Variations of the conventional turbomolecular vacuum pump, often referred to as hybrid turbomolecular vacuum pumps, have been disclosed in the prior art. In one prior art configuration, one or more of the axial pumping stages are replaced with molecular drag stages which form a molecular drag compressor. This configuration is disclosed in U.S. Pat. No. 5,238,362, issued Aug. 24, 1993 to Casaro et al. A hybrid vacuum pump including an axial turbomolecular compressor and a molecular drag compressor in a common housing is sold by Varian, Inc. Molecular drag stages and regenerative stages for hybrid vacuum pumps are disclosed in U.S. Pat. No. 5,358,373, issued Oct. 25, 1994 to Hablanian. Other hybrid vacuum pumps are disclosed in U.S. Pat. No. 5,074,747, issued Dec. 24, 1991 to Ikegami et al., U.S. Pat. No. 5,848,873, issued Dec. 15, 1998 to Schofield; and U.S. Pat. No. 6,135,709, issued Oct. 24, 2000 to Stones.

Molecular drag compressors include a rotating disk and a stator. The stator defines a tangential flow channel and an inlet and an outlet for the tangential flow channel. A stationary baffle, often called a stripper, disposed in the tangential flow channel separates the inlet and the outlet. As is known in the art, the momentum of the rotating disk is transferred to the gas molecules within the tangential flow channel, thereby directing the molecules toward the outlet.
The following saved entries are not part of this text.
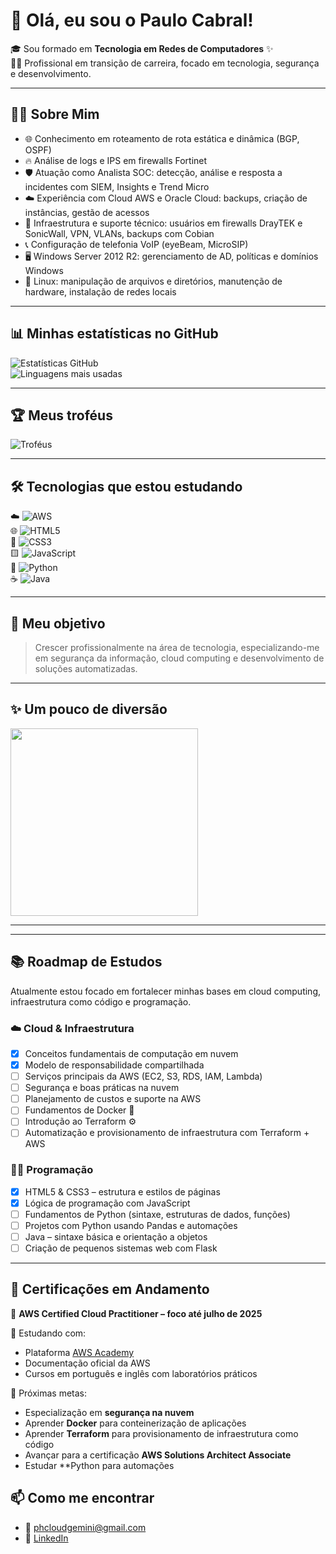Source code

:# 👋 Olá, eu sou o Paulo Cabral!

🎓 Sou formado em **Tecnologia em Redes de Computadores** ✨  
🥷🚀 Profissional em transição de carreira, focado em tecnologia, segurança e desenvolvimento.

---

## 👨‍💻 Sobre Mim

- 🌐 Conhecimento em roteamento de rota estática e dinâmica (BGP, OSPF)  
- 🔥 Análise de logs e IPS em firewalls Fortinet  
- 🛡️ Atuação como Analista SOC: detecção, análise e resposta a incidentes com SIEM, Insights e Trend Micro  
- ☁️ Experiência com Cloud AWS e Oracle Cloud: backups, criação de instâncias, gestão de acessos  
- 🔧 Infraestrutura e suporte técnico: usuários em firewalls DrayTEK e SonicWall, VPN, VLANs, backups com Cobian  
- 📞 Configuração de telefonia VoIP (eyeBeam, MicroSIP)  
- 🖥️ Windows Server 2012 R2: gerenciamento de AD, políticas e domínios Windows  
- 🐧 Linux: manipulação de arquivos e diretórios, manutenção de hardware, instalação de redes locais  

---

## 📊 Minhas estatísticas no GitHub

![Estatísticas GitHub](https://github-readme-stats.vercel.app/api?username=paulocabral&show_icons=true&theme=dracula)  
![Linguagens mais usadas](https://github-readme-stats.vercel.app/api/top-langs/?username=paulocabral&layout=compact&theme=dracula)

---

## 🏆 Meus troféus

![Troféus](https://github-profile-trophy.vercel.app/?username=paulocabral&theme=monokai)

---

## 🛠️ Tecnologias que estou estudando

☁️ ![AWS](https://img.shields.io/badge/AWS-232F3E?style=for-the-badge&logo=amazonaws&logoColor=white)  
🌐 ![HTML5](https://img.shields.io/badge/HTML5-E34F26?style=for-the-badge&logo=html5&logoColor=white)  
🎨 ![CSS3](https://img.shields.io/badge/CSS3-1572B6?style=for-the-badge&logo=css3&logoColor=white)  
🟨 ![JavaScript](https://img.shields.io/badge/JavaScript-F7DF1E?style=for-the-badge&logo=javascript&logoColor=black)  
🐍 ![Python](https://img.shields.io/badge/Python-3776AB?style=for-the-badge&logo=python&logoColor=white)  
☕ ![Java](https://img.shields.io/badge/Java-ED8B00?style=for-the-badge&logo=java&logoColor=white)

---

## 🎯 Meu objetivo

> Crescer profissionalmente na área de tecnologia, especializando-me em segurança da informação, cloud computing e desenvolvimento de soluções automatizadas.

---

## ✨ Um pouco de diversão

<img src="https://media.giphy.com/media/L1R1tvI9svkIWwpVYr/giphy.gif" width="300"/>

---
---

## 📚 Roadmap de Estudos

Atualmente estou focado em fortalecer minhas bases em cloud computing, infraestrutura como código e programação.

### ☁️ Cloud & Infraestrutura
- [x] Conceitos fundamentais de computação em nuvem  
- [x] Modelo de responsabilidade compartilhada  
- [ ] Serviços principais da AWS (EC2, S3, RDS, IAM, Lambda)  
- [ ] Segurança e boas práticas na nuvem  
- [ ] Planejamento de custos e suporte na AWS  
- [ ] Fundamentos de Docker 🐳  
- [ ] Introdução ao Terraform ⚙️  
- [ ] Automatização e provisionamento de infraestrutura com Terraform + AWS  

### 👨‍💻 Programação
- [x] HTML5 & CSS3 – estrutura e estilos de páginas  
- [x] Lógica de programação com JavaScript  
- [ ] Fundamentos de Python (sintaxe, estruturas de dados, funções)  
- [ ] Projetos com Python usando Pandas e automações  
- [ ] Java – sintaxe básica e orientação a objetos  
- [ ] Criação de pequenos sistemas web com Flask  

---

## 📜 Certificações em Andamento

🎯 **AWS Certified Cloud Practitioner – foco até julho de 2025**

🧠 Estudando com:
- Plataforma [AWS Academy](https://awsacademy.instructure.com/)
- Documentação oficial da AWS
- Cursos em português e inglês com laboratórios práticos

🔐 Próximas metas:
- Especialização em **segurança na nuvem**
- Aprender **Docker** para conteinerização de aplicações
- Aprender **Terraform** para provisionamento de infraestrutura como código
- Avançar para a certificação **AWS Solutions Architect Associate**
- Estudar **Python para automações


## 📫 Como me encontrar

- 📧 phcloudgemini@gmail.com
- 🔗 [LinkedIn](www.linkedin.com/in/paulo-henrique-barbosa-cabral-077b7b142)  




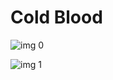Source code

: # Cold Blood

![img 0](https://i.imgur.com/15IfhTG.jpg)

![img 1](https://i.imgur.com/tTWciNf.png)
Another type of molecular drag compressor includes a cylindrical drum that rotates within a housing having a cylindrical interior wall in close proximity to the rotating drum. The outer surface of the cylindrical drum is provided with a helical groove. As the drum rotates, gas is pumped through the groove by molecular drag.
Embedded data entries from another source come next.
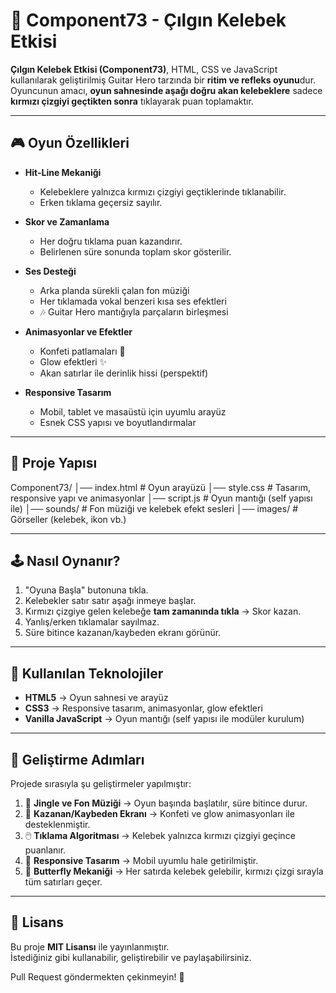 # 🦋 Component73 - Çılgın Kelebek Etkisi

**Çılgın Kelebek Etkisi (Component73)**, HTML, CSS ve JavaScript kullanılarak geliştirilmiş Guitar Hero tarzında bir **ritim ve refleks oyunu**dur.  
Oyuncunun amacı, **oyun sahnesinde aşağı doğru akan kelebeklere** sadece **kırmızı çizgiyi geçtikten sonra** tıklayarak puan toplamaktır.  

---

## 🎮 Oyun Özellikleri

- **Hit-Line Mekaniği**  
  - Kelebeklere yalnızca kırmızı çizgiyi geçtiklerinde tıklanabilir.  
  - Erken tıklama geçersiz sayılır.  

- **Skor ve Zamanlama**  
  - Her doğru tıklama puan kazandırır.  
  - Belirlenen süre sonunda toplam skor gösterilir.  

- **Ses Desteği**  
  - Arka planda sürekli çalan fon müziği  
  - Her tıklamada vokal benzeri kısa ses efektleri  
  - 🎶 Guitar Hero mantığıyla parçaların birleşmesi  

- **Animasyonlar ve Efektler**  
  - Konfeti patlamaları 🎉  
  - Glow efektleri ✨  
  - Akan satırlar ile derinlik hissi (perspektif)  

- **Responsive Tasarım**  
  - Mobil, tablet ve masaüstü için uyumlu arayüz  
  - Esnek CSS yapısı ve boyutlandırmalar  

---

## 📂 Proje Yapısı

Component73/
│── index.html # Oyun arayüzü
│── style.css # Tasarım, responsive yapı ve animasyonlar
│── script.js # Oyun mantığı (self yapısı ile)
│── sounds/ # Fon müziği ve kelebek efekt sesleri
│── images/ # Görseller (kelebek, ikon vb.) 


---

## 🕹️ Nasıl Oynanır?

1. "Oyuna Başla" butonuna tıkla.  
2. Kelebekler satır satır aşağı inmeye başlar.  
3. Kırmızı çizgiye gelen kelebeğe **tam zamanında tıkla** → Skor kazan.  
4. Yanlış/erken tıklamalar sayılmaz.  
5. Süre bitince kazanan/kaybeden ekranı görünür.  

---

## 🔧 Kullanılan Teknolojiler

- **HTML5** → Oyun sahnesi ve arayüz  
- **CSS3** → Responsive tasarım, animasyonlar, glow efektleri  
- **Vanilla JavaScript** → Oyun mantığı (self yapısı ile modüler kurulum)  

---

## 🚀 Geliştirme Adımları

Projede sırasıyla şu geliştirmeler yapılmıştır:  

1. 🎵 **Jingle ve Fon Müziği** → Oyun başında başlatılır, süre bitince durur.  
2. 🎉 **Kazanan/Kaybeden Ekranı** → Konfeti ve glow animasyonları ile desteklenmiştir.  
3. 🖱️ **Tıklama Algoritması** → Kelebek yalnızca kırmızı çizgiyi geçince puanlanır.  
4. 🎨 **Responsive Tasarım** → Mobil uyumlu hale getirilmiştir.  
5. 🦋 **Butterfly Mekaniği** → Her satırda kelebek gelebilir, kırmızı çizgi sırayla tüm satırları geçer.  

---

## 📜 Lisans

Bu proje **MIT Lisansı** ile yayınlanmıştır.  
İstediğiniz gibi kullanabilir, geliştirebilir ve paylaşabilirsiniz.  


Pull Request göndermekten çekinmeyin! 🚀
A vacuum pump which utilizes an inverted motor to achieve a compact structure is disclosed in U.S. Pat. No. 6,179,573, issued Jan. 30, 2001 to Hablanian. This patent also discloses a vacuum pump structure wherein the rotor of the motor is provided with a molecular drag groove and gas is pumped through the molecular drag groove when the rotor is rotated at high speed.
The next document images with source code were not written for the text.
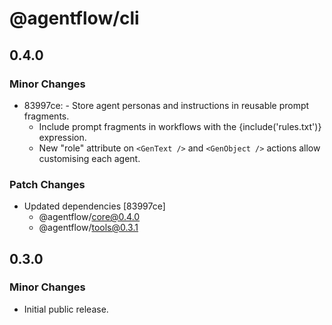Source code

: # @agentflow/cli

## 0.4.0

### Minor Changes

- 83997ce: - Store agent personas and instructions in reusable prompt fragments.
  - Include prompt fragments in workflows with the {include('rules.txt')} expression.
  - New "role" attribute on `<GenText />` and `<GenObject />` actions allow customising each agent.

### Patch Changes

- Updated dependencies [83997ce]
  - @agentflow/core@0.4.0
  - @agentflow/tools@0.3.1

## 0.3.0

### Minor Changes

- Initial public release.
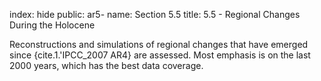 index: hide
public: ar5-
name: Section 5.5
title: 5.5 - Regional Changes During the Holocene

Reconstructions and simulations of regional changes that have emerged since {cite.1.'IPCC_2007 AR4} are assessed. Most emphasis is on the last 2000 years, which has the best data coverage.
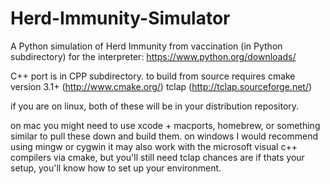 # Herd-Immunity-Simulator
A Python simulation of Herd Immunity from vaccination (in Python subdirectory)
for the interpreter: https://www.python.org/downloads/

C++ port is in CPP subdirectory. 
to build from source requires
cmake version 3.1+ (http://www.cmake.org/)
tclap (http://tclap.sourceforge.net/)

if you are on linux, both of these will be in your distribution repository.

on mac you might need to use xcode + macports, homebrew, or something similar to pull these down and build them.
on windows I would recommend using mingw or cygwin
it may also work with the microsoft visual c++ compilers via cmake, but you'll still need tclap
chances are if thats your setup, you'll know how to set up your environment.
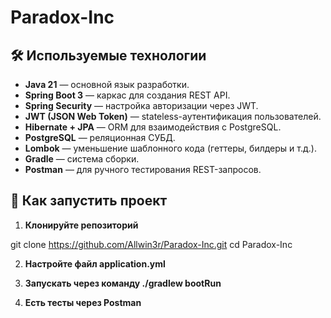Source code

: # Paradox-Inc

## 🛠 Используемые технологии

- **Java 21** — основной язык разработки.
- **Spring Boot 3** — каркас для создания REST API.
- **Spring Security** — настройка авторизации через JWT.
- **JWT (JSON Web Token)** — stateless-аутентификация пользователей.
- **Hibernate + JPA** — ORM для взаимодействия с PostgreSQL.
- **PostgreSQL** — реляционная СУБД.
- **Lombok** — уменьшение шаблонного кода (геттеры, билдеры и т.д.).
- **Gradle** — система сборки.
- **Postman** — для ручного тестирования REST-запросов.

## 🚀 Как запустить проект

1. **Клонируйте репозиторий**

git clone https://github.com/Allwin3r/Paradox-Inc.git
cd Paradox-Inc

2. **Настройте файл application.yml**

3. **Запускать через команду ./gradlew bootRun**

4. **Есть тесты через Postman**
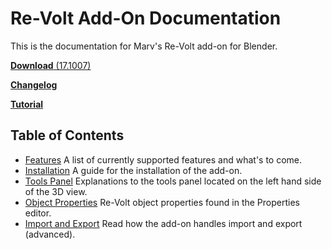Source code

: # Re-Volt Add-On Documentation

This is the documentation for Marv's Re-Volt add-on for Blender.

[**Download** (17.1007)](https://github.com/Yethiel/re-volt-addon/archive/master.zip)

[**Changelog**](changelog)

[**Tutorial**](http://learn.re-volt.io)

## Table of Contents

* [Features](features)
  A list of currently supported features and what's to come.
* [Installation](installation)
  A guide for the installation of the add-on.
* [Tools Panel](tools-panel)
  Explanations to the tools panel located on the left hand side of the 3D view.
* [Object Properties](object-properties)
  Re-Volt object properties found in the Properties editor.
* [Import and Export](import-export)
  Read how the add-on handles import and export (advanced).

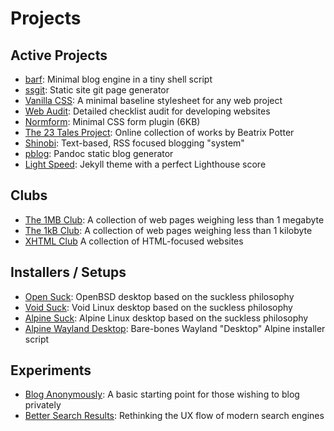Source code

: # Projects

## Active Projects
* [barf](https://barf.bt.ht): Minimal blog engine in a tiny shell script
* [ssgit](https://ssgit.bt.ht): Static site git page generator
* [Vanilla CSS](https://vanillacss.com): A minimal baseline stylesheet for any web project
* [Web Audit](https://audit.bt.ht): Detailed checklist audit for developing websites
* [Normform](https://normform.netlify.app): Minimal CSS form plugin (6KB)
* [The 23 Tales Project](https://23tales.netlify.app): Online collection of works by Beatrix Potter
* [Shinobi](https://shinobi.bt.ht): Text-based, RSS focused blogging "system"
* [pblog](https://pblog.bt.ht): Pandoc static blog generator
* [Light Speed](https://ls.bt.ht): Jekyll theme with a perfect Lighthouse score

## Clubs
* [The 1MB Club](https://1mb.club): A collection of web pages weighing less than 1 megabyte
* [The 1kB Club](https://1kb.club): A collection of web pages weighing less than 1 kilobyte
* [XHTML Club](https://xhtml.club) A collection of HTML-focused websites

## Installers / Setups
* [Open Suck](https://git.sr.ht/~bt/open-suck): OpenBSD desktop based on the suckless philosophy
* [Void Suck](https://vs.bt.ht): Void Linux desktop based on the suckless philosophy
* [Alpine Suck](https://as.bt.ht): Alpine Linux desktop based on the suckless philosophy
* [Alpine Wayland Desktop](https://git.sr.ht/~bt/alpine-linux-setup): Bare-bones Wayland "Desktop" Alpine installer script

## Experiments
* [Blog Anonymously](https://anon.bt.ht): A basic starting point for those wishing to blog privately
* [Better Search Results](https://search.bt.ht): Rethinking the UX flow of modern search engines
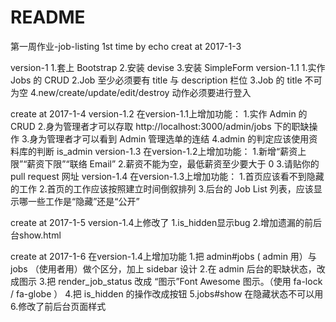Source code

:# README
第一周作业-job-listing  1st time by echo creat at 2017-1-3

version-1
  1.套上 Bootstrap
  2.安装 devise
  3.安装 SimpleForm
version-1.1
  1.实作 Jobs 的 CRUD
  2.Job 至少必须要有 title 与 description 栏位
  3.Job 的 title 不可为空
  4.new/create/update/edit/destroy 动作必须要进行登入

  create at 2017-1-4
version-1.2
  在version-1.1上增加功能：
  1.实作 Admin 的 CRUD
  2.身为管理者才可以存取 http://localhost:3000/admin/jobs 下的职缺操作
  3.身为管理者才可以看到 Admin 管理选单的连结
  4.admin 的判定应该使用资料库的判断 is_admin
version-1.3
  在version-1.2上增加功能：
  1.新增“薪资上限”“薪资下限”“联络 Email”
  2.薪资不能为空，最低薪资至少要大于 0
  3.请贴你的 pull request 网址
version-1.4
  在version-1.3上增加功能：
  1.首页应该看不到隐藏的工作
  2.首页的工作应该按照建立时间倒叙排列
  3.后台的 Job List 列表，应该显示哪一些工作是“隐藏”还是“公开”

create at 2017-1-5
  version-1.4上修改了
  1.is_hidden显示bug
  2.增加遗漏的前后台show.html

  create at 2017-1-6
  在version-1.4上增加功能
  1.把 admin#jobs ( admin 用）与 jobs （使用者用）做个区分，加上 sidebar 设计
  2.在 admin 后台的职缺状态，改成图示
  3.把 render_job_status 改成 “图示”Font Awesome 图示。（使用 fa-lock / fa-globe ）
  4.把 is_hidden 的操作改成按钮
  5.jobs#show 在隐藏状态不可以用
  6.修改了前后台页面样式
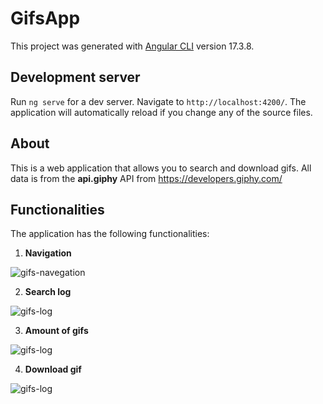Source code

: # GifsApp

This project was generated with [Angular CLI](https://github.com/angular/angular-cli) version 17.3.8.

## Development server

Run `ng serve` for a dev server. Navigate to `http://localhost:4200/`. The application will automatically reload if you change any of the source files.

## About

This is a web application that allows you to search and download gifs. All data is from the **api.giphy** API from https://developers.giphy.com/

## Functionalities

The application has the following functionalities:

1. **Navigation**

![gifs-navegation](/github-resources/gif-search.gif)

2. **Search log**

![gifs-log](/github-resources/gif-record.gif)

3. **Amount of gifs**

![gifs-log](/github-resources/gif-size.gif)

4. **Download gif**

![gifs-log](/github-resources/gif-download.gif)
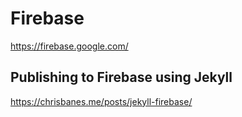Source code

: # Firebase
https://firebase.google.com/

## Publishing to Firebase using Jekyll
https://chrisbanes.me/posts/jekyll-firebase/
Known vacuum pump structures have certain drawbacks, including but not limited to the need for a roughing vacuum pump in many applications and limited efficiency under certain operating conditions. Accordingly, there is a need for improved vacuum pumping methods and apparatus, particularly in regard to increasing the maximum compression ratio of the pump.

SUMMARY OF THE INVENTION

According to a first aspect of the invention, vacuum pumping apparatus comprises a housing, one or more primary pumping stages disposed in the housing, a motor coupled to the primary pumping stages, the motor including at least one stationary surface and at least one moving surface when the motor is energized, the stationary and moving surfaces of the motor defining an auxiliary pumping stage coupled in series with the primary pumping stages to pump gas through a pumping channel between the stationary and moving surfaces of the motor, the housing having a first exhaust port between the primary pumping stages and the auxiliary pumping stage, and a second exhaust port at an outlet of the auxiliary pumping stage, and a valve connected in series with the first exhaust port and configured to close when an inlet pressure of the vacuum pumping apparatus is below a predetermined pressure.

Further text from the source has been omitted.